Your instructions: Could you filter the material and copy every line where the word "time" occurs?

━━━ Data extracts ━━━

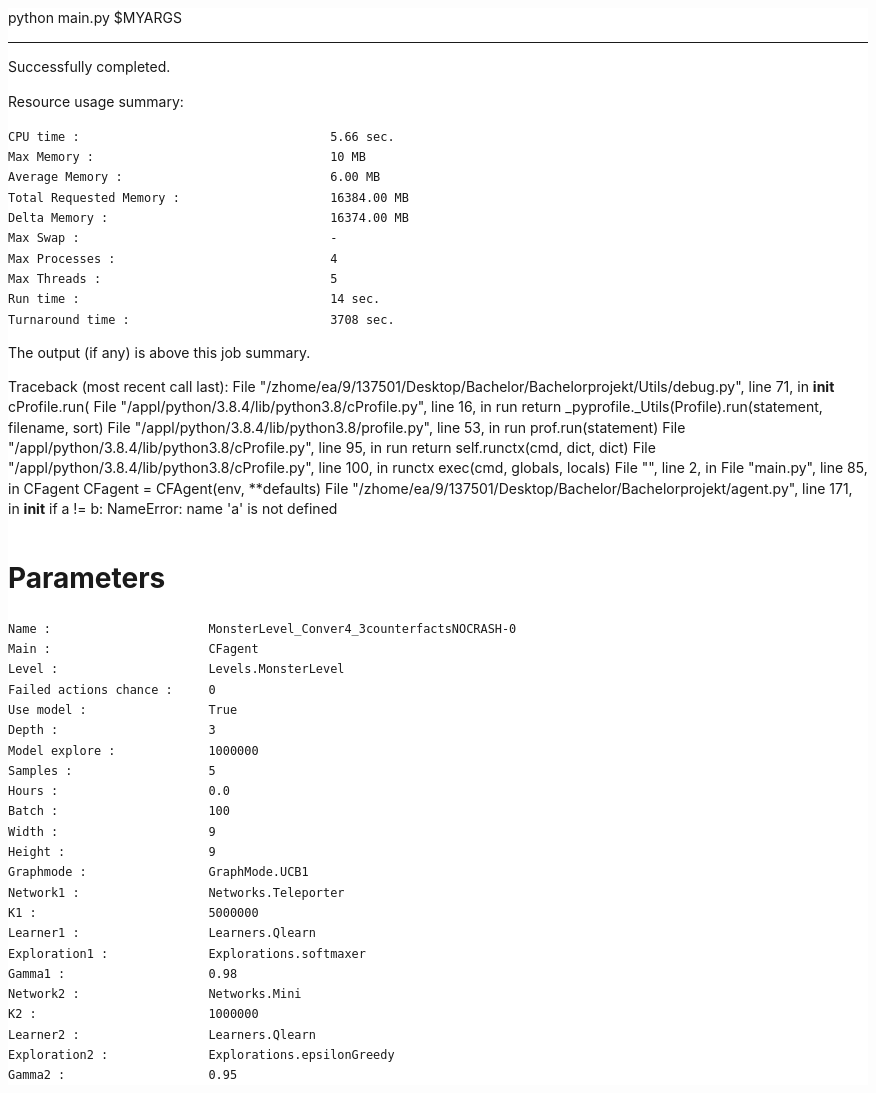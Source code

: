 python main.py $MYARGS


------------------------------------------------------------

Successfully completed.

Resource usage summary:

    CPU time :                                   5.66 sec.
    Max Memory :                                 10 MB
    Average Memory :                             6.00 MB
    Total Requested Memory :                     16384.00 MB
    Delta Memory :                               16374.00 MB
    Max Swap :                                   -
    Max Processes :                              4
    Max Threads :                                5
    Run time :                                   14 sec.
    Turnaround time :                            3708 sec.

The output (if any) is above this job summary.

Traceback (most recent call last):
  File "/zhome/ea/9/137501/Desktop/Bachelor/Bachelorprojekt/Utils/debug.py", line 71, in __init__
    cProfile.run(
  File "/appl/python/3.8.4/lib/python3.8/cProfile.py", line 16, in run
    return _pyprofile._Utils(Profile).run(statement, filename, sort)
  File "/appl/python/3.8.4/lib/python3.8/profile.py", line 53, in run
    prof.run(statement)
  File "/appl/python/3.8.4/lib/python3.8/cProfile.py", line 95, in run
    return self.runctx(cmd, dict, dict)
  File "/appl/python/3.8.4/lib/python3.8/cProfile.py", line 100, in runctx
    exec(cmd, globals, locals)
  File "<string>", line 2, in <module>
  File "main.py", line 85, in CFagent
    CFagent = CFAgent(env, **defaults)
  File "/zhome/ea/9/137501/Desktop/Bachelor/Bachelorprojekt/agent.py", line 171, in __init__
    if a != b:
NameError: name 'a' is not defined


# Parameters

    Name :                      MonsterLevel_Conver4_3counterfactsNOCRASH-0
    Main :                      CFagent
    Level :                     Levels.MonsterLevel
    Failed actions chance :     0
    Use model :                 True
    Depth :                     3
    Model explore :             1000000
    Samples :                   5
    Hours :                     0.0
    Batch :                     100
    Width :                     9
    Height :                    9
    Graphmode :                 GraphMode.UCB1
    Network1 :                  Networks.Teleporter
    K1 :                        5000000
    Learner1 :                  Learners.Qlearn
    Exploration1 :              Explorations.softmaxer
    Gamma1 :                    0.98
    Network2 :                  Networks.Mini
    K2 :                        1000000
    Learner2 :                  Learners.Qlearn
    Exploration2 :              Explorations.epsilonGreedy
    Gamma2 :                    0.95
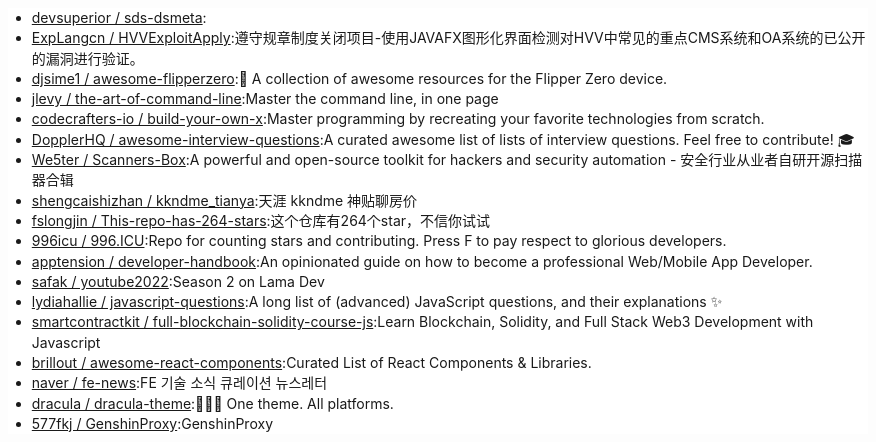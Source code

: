 * [devsuperior / sds-dsmeta](https://github.com/devsuperior/sds-dsmeta):
* [ExpLangcn / HVVExploitApply](https://github.com/ExpLangcn/HVVExploitApply):遵守规章制度关闭项目-使用JAVAFX图形化界面检测对HVV中常见的重点CMS系统和OA系统的已公开的漏洞进行验证。
* [djsime1 / awesome-flipperzero](https://github.com/djsime1/awesome-flipperzero):🐬
A collection of awesome resources for the Flipper Zero device.
* [jlevy / the-art-of-command-line](https://github.com/jlevy/the-art-of-command-line):Master the command line, in one page
* [codecrafters-io / build-your-own-x](https://github.com/codecrafters-io/build-your-own-x):Master programming by recreating your favorite technologies from scratch.
* [DopplerHQ / awesome-interview-questions](https://github.com/DopplerHQ/awesome-interview-questions):A curated awesome list of lists of interview questions. Feel free to contribute!
🎓
* [We5ter / Scanners-Box](https://github.com/We5ter/Scanners-Box):A powerful and open-source toolkit for hackers and security automation - 安全行业从业者自研开源扫描器合辑
* [shengcaishizhan / kkndme_tianya](https://github.com/shengcaishizhan/kkndme_tianya):天涯 kkndme 神贴聊房价
* [fslongjin / This-repo-has-264-stars](https://github.com/fslongjin/This-repo-has-264-stars):这个仓库有264个star，不信你试试
* [996icu / 996.ICU](https://github.com/996icu/996.ICU):Repo for counting stars and contributing. Press F to pay respect to glorious developers.
* [apptension / developer-handbook](https://github.com/apptension/developer-handbook):An opinionated guide on how to become a professional Web/Mobile App Developer.
* [safak / youtube2022](https://github.com/safak/youtube2022):Season 2 on Lama Dev
* [lydiahallie / javascript-questions](https://github.com/lydiahallie/javascript-questions):A long list of (advanced) JavaScript questions, and their explanations
✨
* [smartcontractkit / full-blockchain-solidity-course-js](https://github.com/smartcontractkit/full-blockchain-solidity-course-js):Learn Blockchain, Solidity, and Full Stack Web3 Development with Javascript
* [brillout / awesome-react-components](https://github.com/brillout/awesome-react-components):Curated List of React Components & Libraries.
* [naver / fe-news](https://github.com/naver/fe-news):FE 기술 소식 큐레이션 뉴스레터
* [dracula / dracula-theme](https://github.com/dracula/dracula-theme):🧛🏻‍♂️ One theme. All platforms.
* [577fkj / GenshinProxy](https://github.com/577fkj/GenshinProxy):GenshinProxy
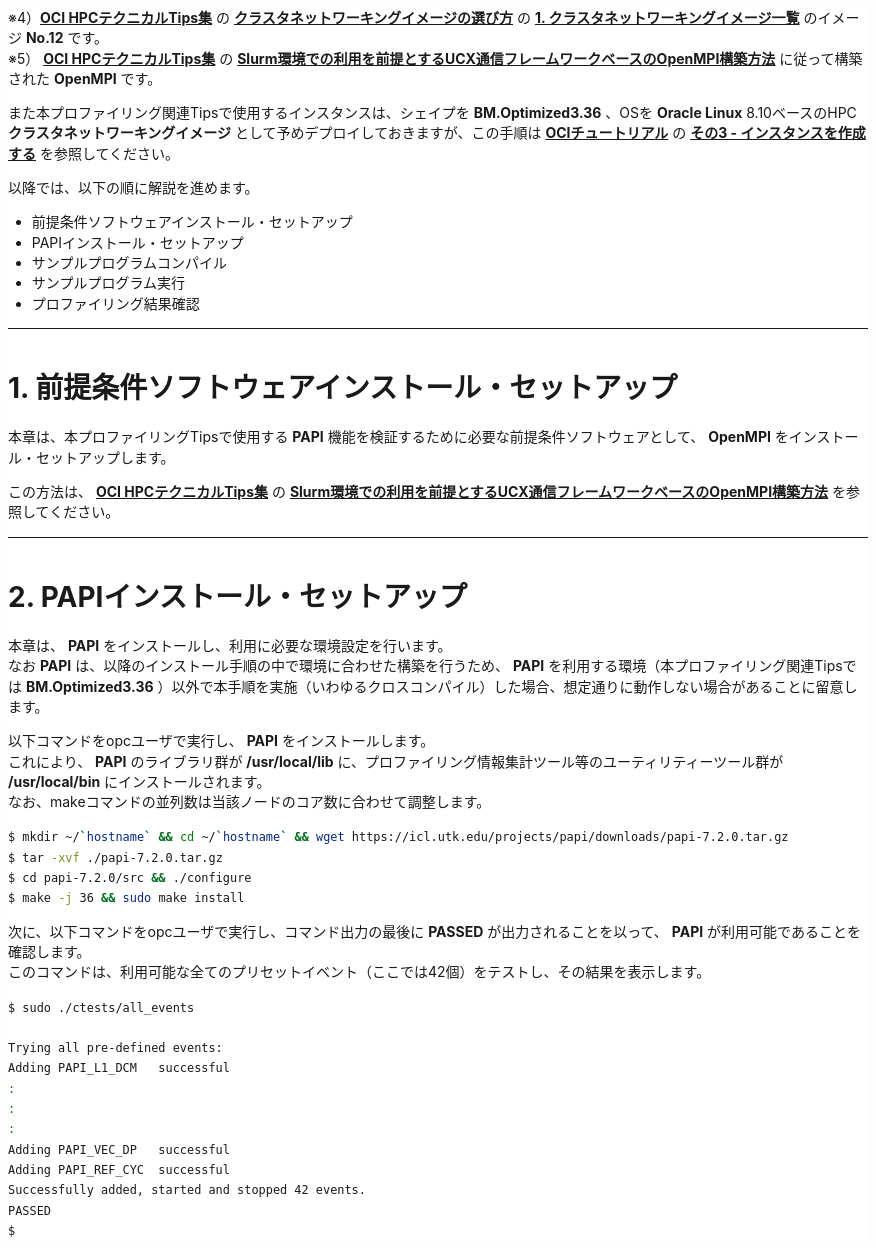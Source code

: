 ※4）**[OCI HPCテクニカルTips集](/ocitutorials/hpc/#3-oci-hpcテクニカルtips集)** の **[クラスタネットワーキングイメージの選び方](/ocitutorials/hpc/tech-knowhow/osimage-for-cluster/)** の **[1. クラスタネットワーキングイメージ一覧](/ocitutorials/hpc/tech-knowhow/osimage-for-cluster/#1-クラスタネットワーキングイメージ一覧)** のイメージ **No.12** です。  
※5） **[OCI HPCテクニカルTips集](/ocitutorials/hpc/#3-oci-hpcテクニカルtips集)** の **[Slurm環境での利用を前提とするUCX通信フレームワークベースのOpenMPI構築方法](/ocitutorials/hpc/tech-knowhow/build-openmpi/)** に従って構築された **OpenMPI** です。

また本プロファイリング関連Tipsで使用するインスタンスは、シェイプを **BM.Optimized3.36** 、OSを **Oracle Linux** 8.10ベースのHPC **クラスタネットワーキングイメージ** として予めデプロイしておきますが、この手順は **[OCIチュートリアル](https://oracle-japan.github.io/ocitutorials/)** の  **[その3 - インスタンスを作成する](https://oracle-japan.github.io/ocitutorials/beginners/creating-compute-instance)** を参照してください。

以降では、以下の順に解説を進めます。

- 前提条件ソフトウェアインストール・セットアップ
- PAPIインストール・セットアップ
- サンプルプログラムコンパイル
- サンプルプログラム実行
- プロファイリング結果確認

***
# 1. 前提条件ソフトウェアインストール・セットアップ

本章は、本プロファイリングTipsで使用する **PAPI** 機能を検証するために必要な前提条件ソフトウェアとして、 **OpenMPI** をインストール・セットアップします。

この方法は、 **[OCI HPCテクニカルTips集](/ocitutorials/hpc/#3-oci-hpcテクニカルtips集)** の **[Slurm環境での利用を前提とするUCX通信フレームワークベースのOpenMPI構築方法](/ocitutorials/hpc/tech-knowhow/build-openmpi/)** を参照してください。

***
# 2. PAPIインストール・セットアップ

本章は、 **PAPI** をインストールし、利用に必要な環境設定を行います。  
なお **PAPI** は、以降のインストール手順の中で環境に合わせた構築を行うため、 **PAPI** を利用する環境（本プロファイリング関連Tipsでは **BM.Optimized3.36** ）以外で本手順を実施（いわゆるクロスコンパイル）した場合、想定通りに動作しない場合があることに留意します。

以下コマンドをopcユーザで実行し、 **PAPI** をインストールします。  
これにより、 **PAPI** のライブラリ群が **/usr/local/lib** に、プロファイリング情報集計ツール等のユーティリティーツール群が **/usr/local/bin** にインストールされます。  
なお、makeコマンドの並列数は当該ノードのコア数に合わせて調整します。

```sh
$ mkdir ~/`hostname` && cd ~/`hostname` && wget https://icl.utk.edu/projects/papi/downloads/papi-7.2.0.tar.gz
$ tar -xvf ./papi-7.2.0.tar.gz
$ cd papi-7.2.0/src && ./configure
$ make -j 36 && sudo make install
```

次に、以下コマンドをopcユーザで実行し、コマンド出力の最後に **PASSED** が出力されることを以って、 **PAPI** が利用可能であることを確認します。  
このコマンドは、利用可能な全てのプリセットイベント（ここでは42個）をテストし、その結果を表示します。

```sh
$ sudo ./ctests/all_events

Trying all pre-defined events:
Adding PAPI_L1_DCM   successful
:
:
:
Adding PAPI_VEC_DP   successful
Adding PAPI_REF_CYC  successful
Successfully added, started and stopped 42 events.
PASSED
$
```
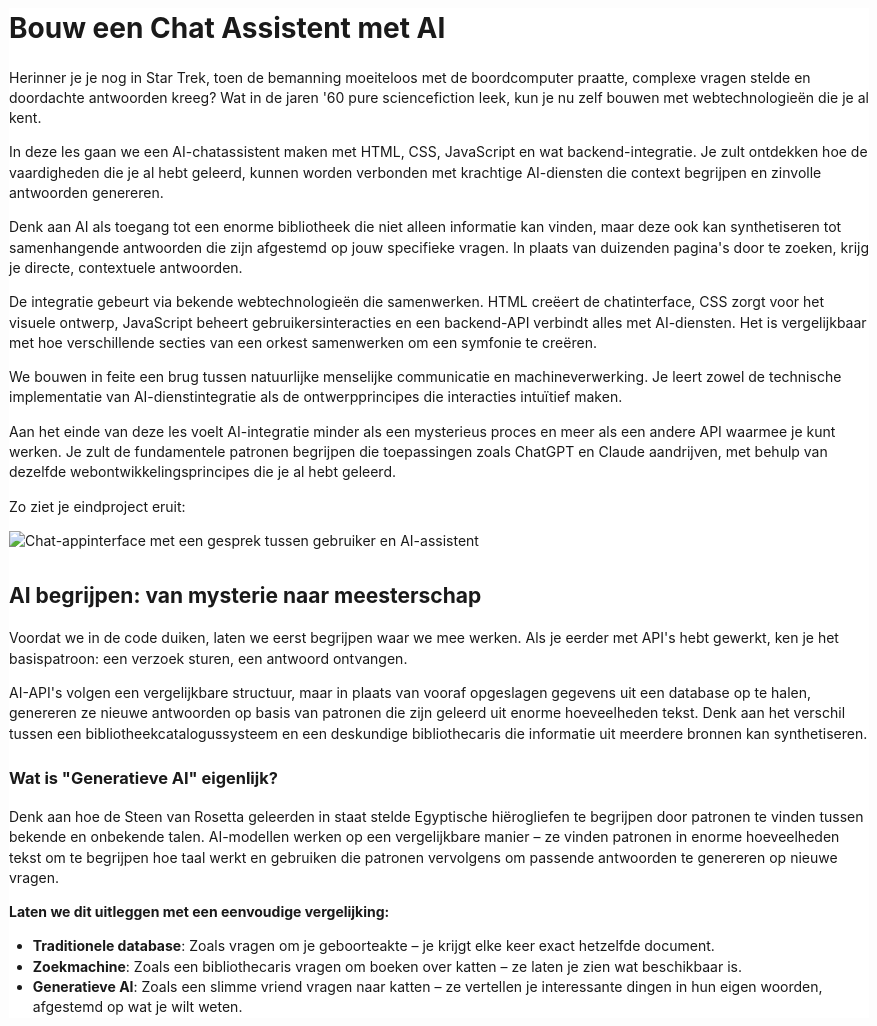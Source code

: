 
# Bouw een Chat Assistent met AI

Herinner je je nog in Star Trek, toen de bemanning moeiteloos met de boordcomputer praatte, complexe vragen stelde en doordachte antwoorden kreeg? Wat in de jaren '60 pure sciencefiction leek, kun je nu zelf bouwen met webtechnologieën die je al kent.

In deze les gaan we een AI-chatassistent maken met HTML, CSS, JavaScript en wat backend-integratie. Je zult ontdekken hoe de vaardigheden die je al hebt geleerd, kunnen worden verbonden met krachtige AI-diensten die context begrijpen en zinvolle antwoorden genereren.

Denk aan AI als toegang tot een enorme bibliotheek die niet alleen informatie kan vinden, maar deze ook kan synthetiseren tot samenhangende antwoorden die zijn afgestemd op jouw specifieke vragen. In plaats van duizenden pagina's door te zoeken, krijg je directe, contextuele antwoorden.

De integratie gebeurt via bekende webtechnologieën die samenwerken. HTML creëert de chatinterface, CSS zorgt voor het visuele ontwerp, JavaScript beheert gebruikersinteracties en een backend-API verbindt alles met AI-diensten. Het is vergelijkbaar met hoe verschillende secties van een orkest samenwerken om een symfonie te creëren.

We bouwen in feite een brug tussen natuurlijke menselijke communicatie en machineverwerking. Je leert zowel de technische implementatie van AI-dienstintegratie als de ontwerpprincipes die interacties intuïtief maken.

Aan het einde van deze les voelt AI-integratie minder als een mysterieus proces en meer als een andere API waarmee je kunt werken. Je zult de fundamentele patronen begrijpen die toepassingen zoals ChatGPT en Claude aandrijven, met behulp van dezelfde webontwikkelingsprincipes die je al hebt geleerd.

Zo ziet je eindproject eruit:

![Chat-appinterface met een gesprek tussen gebruiker en AI-assistent](../../../translated_images/screenshot.0a1ee0d123df681b4501eb53ffb267519fcc20aa653eabecef1e7561ddfb1cab.nl.png)

## AI begrijpen: van mysterie naar meesterschap

Voordat we in de code duiken, laten we eerst begrijpen waar we mee werken. Als je eerder met API's hebt gewerkt, ken je het basispatroon: een verzoek sturen, een antwoord ontvangen.

AI-API's volgen een vergelijkbare structuur, maar in plaats van vooraf opgeslagen gegevens uit een database op te halen, genereren ze nieuwe antwoorden op basis van patronen die zijn geleerd uit enorme hoeveelheden tekst. Denk aan het verschil tussen een bibliotheekcatalogussysteem en een deskundige bibliothecaris die informatie uit meerdere bronnen kan synthetiseren.

### Wat is "Generatieve AI" eigenlijk?

Denk aan hoe de Steen van Rosetta geleerden in staat stelde Egyptische hiërogliefen te begrijpen door patronen te vinden tussen bekende en onbekende talen. AI-modellen werken op een vergelijkbare manier – ze vinden patronen in enorme hoeveelheden tekst om te begrijpen hoe taal werkt en gebruiken die patronen vervolgens om passende antwoorden te genereren op nieuwe vragen.

**Laten we dit uitleggen met een eenvoudige vergelijking:**
- **Traditionele database**: Zoals vragen om je geboorteakte – je krijgt elke keer exact hetzelfde document.
- **Zoekmachine**: Zoals een bibliothecaris vragen om boeken over katten – ze laten je zien wat beschikbaar is.
- **Generatieve AI**: Zoals een slimme vriend vragen naar katten – ze vertellen je interessante dingen in hun eigen woorden, afgestemd op wat je wilt weten.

━━━

Exercise solution:
    CPU time :                                   5.66 sec.
    Run time :                                   14 sec.
    Turnaround time :                            3708 sec.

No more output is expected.